Add the agent connector
  1. Still in the bot in Conversation Builder, click Agent Connectors on the menu bar in the upper-left corner.
  2. Click Add Agent Connector in the upper-right corner.
  3. In the Add Agent Connector dialog box, specify the following based on the bot user you created.
    • Agent User ID: Select the user ID for the bot user agent. This should be "bot_user" or something similar.
    • Role: Select "Agent."
    • Conversation Type: Select "Messaging."
    • Deploy to: Select "Demo." The Demo environment is a testing environment, and the Production environment is the live environment. It's always a best practice to test your bot in the Demo environment first, before deploying it to the Production environment.
  4. Click Save.

LivePerson recommends that, when you connect your bot to Conversational Cloud in a production environment, you deploy at least two Conversational Cloud agent connectors for a single bot. This is so the second can serve to support failover if the first goes down. Additionally, if you have traffic considerations, you might want to deploy three or more. A good baseline is no more than 50 concurrent conversations per agent connector (e.g., deploy 4 connectors to support 200 concurrent conversations).

Start the agent connector
  • Click the Start button to start the agent connector. This fully deploys the bot. It might take a few minutes for the connection to be established.

    To view more details about the connector, move your mouse over the i icon beside Details.

Step 13: Test the bot

In this step, you'll be testing with Messaging, so you'll be using this test page.
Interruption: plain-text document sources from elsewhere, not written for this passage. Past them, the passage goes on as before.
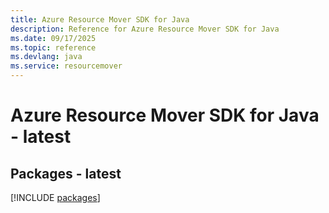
 ```yaml
---
title: Azure Resource Mover SDK for Java
description: Reference for Azure Resource Mover SDK for Java
ms.date: 09/17/2025
ms.topic: reference
ms.devlang: java
ms.service: resourcemover
---
```

# Azure Resource Mover SDK for Java - latest
## Packages - latest
[!INCLUDE [packages](resource-mover-index.md)]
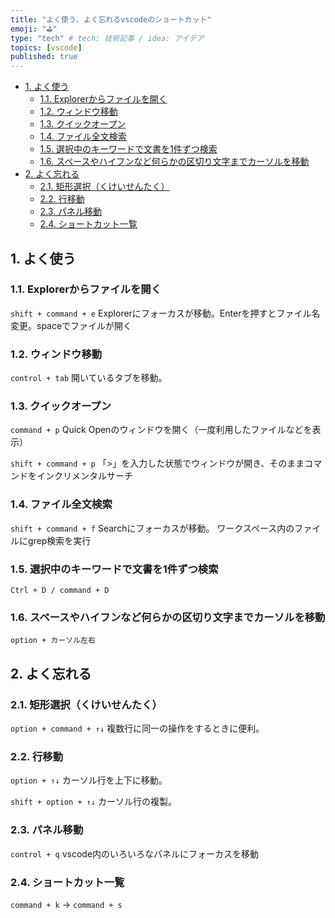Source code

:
 ```yaml
---
title: "よく使う、よく忘れるvscodeのショートカット"
emoji: "⛳"
type: "tech" # tech: 技術記事 / idea: アイデア
topics: [vscode]
published: true
---
```


- [1. よく使う](#1-よく使う)
  - [1.1. Explorerからファイルを開く](#11-explorerからファイルを開く)
  - [1.2. ウィンドウ移動](#12-ウィンドウ移動)
  - [1.3. クイックオープン](#13-クイックオープン)
  - [1.4. ファイル全文検索](#14-ファイル全文検索)
  - [1.5. 選択中のキーワードで文書を1件ずつ検索](#15-選択中のキーワードで文書を1件ずつ検索)
  - [1.6. スペースやハイフンなど何らかの区切り文字までカーソルを移動](#16-スペースやハイフンなど何らかの区切り文字までカーソルを移動)
- [2. よく忘れる](#2-よく忘れる)
  - [2.1. 矩形選択（くけいせんたく）](#21-矩形選択くけいせんたく)
  - [2.2. 行移動](#22-行移動)
  - [2.3. パネル移動](#23-パネル移動)
  - [2.4. ショートカット一覧](#24-ショートカット一覧)

## 1. よく使う

### 1.1. Explorerからファイルを開く

`shift + command + e`
Explorerにフォーカスが移動。Enterを押すとファイル名変更。spaceでファイルが開く

### 1.2. ウィンドウ移動

`control + tab`
開いているタブを移動。

### 1.3. クイックオープン

`command + p`
Quick Openのウィンドウを開く（一度利用したファイルなどを表示）

`shift + command + p`
「>」を入力した状態でウィンドウが開き、そのままコマンドをインクリメンタルサーチ

### 1.4. ファイル全文検索

`shift + command + f`
Searchにフォーカスが移動。
ワークスペース内のファイルにgrep検索を実行

### 1.5. 選択中のキーワードで文書を1件ずつ検索

`Ctrl + D / command + D`

### 1.6. スペースやハイフンなど何らかの区切り文字までカーソルを移動

`option + カーソル左右`

## 2. よく忘れる

### 2.1. 矩形選択（くけいせんたく）

`option + command + ↑↓`
複数行に同一の操作をするときに便利。

### 2.2. 行移動

`option + ↑↓`
カーソル行を上下に移動。

`shift + option + ↑↓`
カーソル行の複製。

### 2.3. パネル移動

`control + q`
vscode内のいろいろなパネルにフォーカスを移動

### 2.4. ショートカット一覧

`command + k` → `command + s`
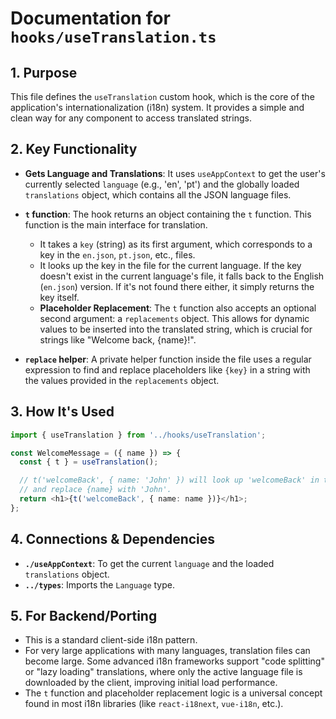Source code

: 
# Documentation for `hooks/useTranslation.ts`

## 1. Purpose

This file defines the `useTranslation` custom hook, which is the core of the application's internationalization (i18n) system. It provides a simple and clean way for any component to access translated strings.

## 2. Key Functionality

- **Gets Language and Translations**: It uses `useAppContext` to get the user's currently selected `language` (e.g., 'en', 'pt') and the globally loaded `translations` object, which contains all the JSON language files.

- **`t` function**: The hook returns an object containing the `t` function. This function is the main interface for translation.
  - It takes a `key` (string) as its first argument, which corresponds to a key in the `en.json`, `pt.json`, etc., files.
  - It looks up the key in the file for the current language. If the key doesn't exist in the current language's file, it falls back to the English (`en.json`) version. If it's not found there either, it simply returns the key itself.
  - **Placeholder Replacement**: The `t` function also accepts an optional second argument: a `replacements` object. This allows for dynamic values to be inserted into the translated string, which is crucial for strings like "Welcome back, {name}!".

- **`replace` helper**: A private helper function inside the file uses a regular expression to find and replace placeholders like `{key}` in a string with the values provided in the `replacements` object.

## 3. How It's Used

```typescript
import { useTranslation } from '../hooks/useTranslation';

const WelcomeMessage = ({ name }) => {
  const { t } = useTranslation();

  // t('welcomeBack', { name: 'John' }) will look up 'welcomeBack' in the JSON file
  // and replace {name} with 'John'.
  return <h1>{t('welcomeBack', { name: name })}</h1>;
};
```

## 4. Connections & Dependencies

- **`./useAppContext`**: To get the current `language` and the loaded `translations` object.
- **`../types`**: Imports the `Language` type.

## 5. For Backend/Porting

- This is a standard client-side i18n pattern.
- For very large applications with many languages, translation files can become large. Some advanced i18n frameworks support "code splitting" or "lazy loading" translations, where only the active language file is downloaded by the client, improving initial load performance.
- The `t` function and placeholder replacement logic is a universal concept found in most i18n libraries (like `react-i18next`, `vue-i18n`, etc.).
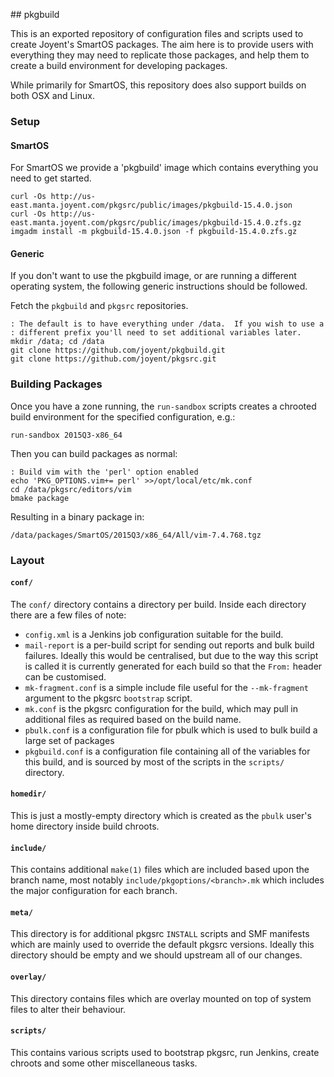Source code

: ## pkgbuild

This is an exported repository of configuration files and scripts used to
create Joyent's SmartOS packages.  The aim here is to provide users with
everything they may need to replicate those packages, and help them to create
a build environment for developing packages.

While primarily for SmartOS, this repository does also support builds on both
OSX and Linux.

### Setup

#### SmartOS

For SmartOS we provide a 'pkgbuild' image which contains everything you need to
get started.

```console
curl -Os http://us-east.manta.joyent.com/pkgsrc/public/images/pkgbuild-15.4.0.json
curl -Os http://us-east.manta.joyent.com/pkgsrc/public/images/pkgbuild-15.4.0.zfs.gz
imgadm install -m pkgbuild-15.4.0.json -f pkgbuild-15.4.0.zfs.gz
```

#### Generic

If you don't want to use the pkgbuild image, or are running a different
operating system, the following generic instructions should be followed.

Fetch the `pkgbuild` and `pkgsrc` repositories.

```console
: The default is to have everything under /data.  If you wish to use a
: different prefix you'll need to set additional variables later.
mkdir /data; cd /data
git clone https://github.com/joyent/pkgbuild.git
git clone https://github.com/joyent/pkgsrc.git
```

### Building Packages

Once you have a zone running, the `run-sandbox` scripts creates a chrooted
build environment for the specified configuration, e.g.:

```console
run-sandbox 2015Q3-x86_64
```

Then you can build packages as normal:

```console
: Build vim with the 'perl' option enabled
echo 'PKG_OPTIONS.vim+= perl' >>/opt/local/etc/mk.conf
cd /data/pkgsrc/editors/vim
bmake package
```

Resulting in a binary package in:

```
/data/packages/SmartOS/2015Q3/x86_64/All/vim-7.4.768.tgz
```

### Layout

#### `conf/`

The `conf/` directory contains a directory per build.  Inside each directory
there are a few files of note:

* `config.xml` is a Jenkins job configuration suitable for the build.
* `mail-report` is a per-build script for sending out reports and bulk build
  failures.  Ideally this would be centralised, but due to the way this script
  is called it is currently generated for each build so that the `From:` header
  can be customised.
* `mk-fragment.conf` is a simple include file useful for the `--mk-fragment`
  argument to the pkgsrc `bootstrap` script.
* `mk.conf` is the pkgsrc configuration for the build, which may pull in
  additional files as required based on the build name.
* `pbulk.conf` is a configuration file for pbulk which is used to bulk build
  a large set of packages
* `pkgbuild.conf` is a configuration file containing all of the variables for
  this build, and is sourced by most of the scripts in the `scripts/`
  directory.

#### `homedir/`

This is just a mostly-empty directory which is created as the `pbulk` user's
home directory inside build chroots.

#### `include/`

This contains additional `make(1)` files which are included based upon the
branch name, most notably `include/pkgoptions/<branch>.mk` which includes the
major configuration for each branch.

#### `meta/`

This directory is for additional pkgsrc `INSTALL` scripts and SMF manifests
which are mainly used to override the default pkgsrc versions.  Ideally this
directory should be empty and we should upstream all of our changes.

#### `overlay/`

This directory contains files which are overlay mounted on top of system files
to alter their behaviour.

#### `scripts/`

This contains various scripts used to bootstrap pkgsrc, run Jenkins, create
chroots and some other miscellaneous tasks.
When you test with Chat, you can use this test page, adding your account number to the URL.

  1. Be sure you are online as a Human agent in Conversational Cloud.

  2. In a browser, navigate to this test page.

  3. Enter your account number and username (just your first name will do fine), and then click Update.

  4. Click the Messaging call to action.

    This connects you with the bot in the Bot skill.

  5. Enter a message to test the bot, and press Enter.

  6. Trigger the Agent Handoff dialog by entering, "I want to speak to an agent."

    The conversation should be transferred to you as long as you assigned your test agent with the appropriate skill.

  7. Return to Conversational Cloud. On the left sidebar, note on the "Agent workspace for Chat" icon that there's a message indicator.

  8. Click the icon to enter the agent workspace in Conversational Cloud. Then click Accept in the lower-left corner.

    As an agent, when you accept the inbound transfer, you should see something like this below in your Conversational Cloud dashboard. You can now take part in a live chat.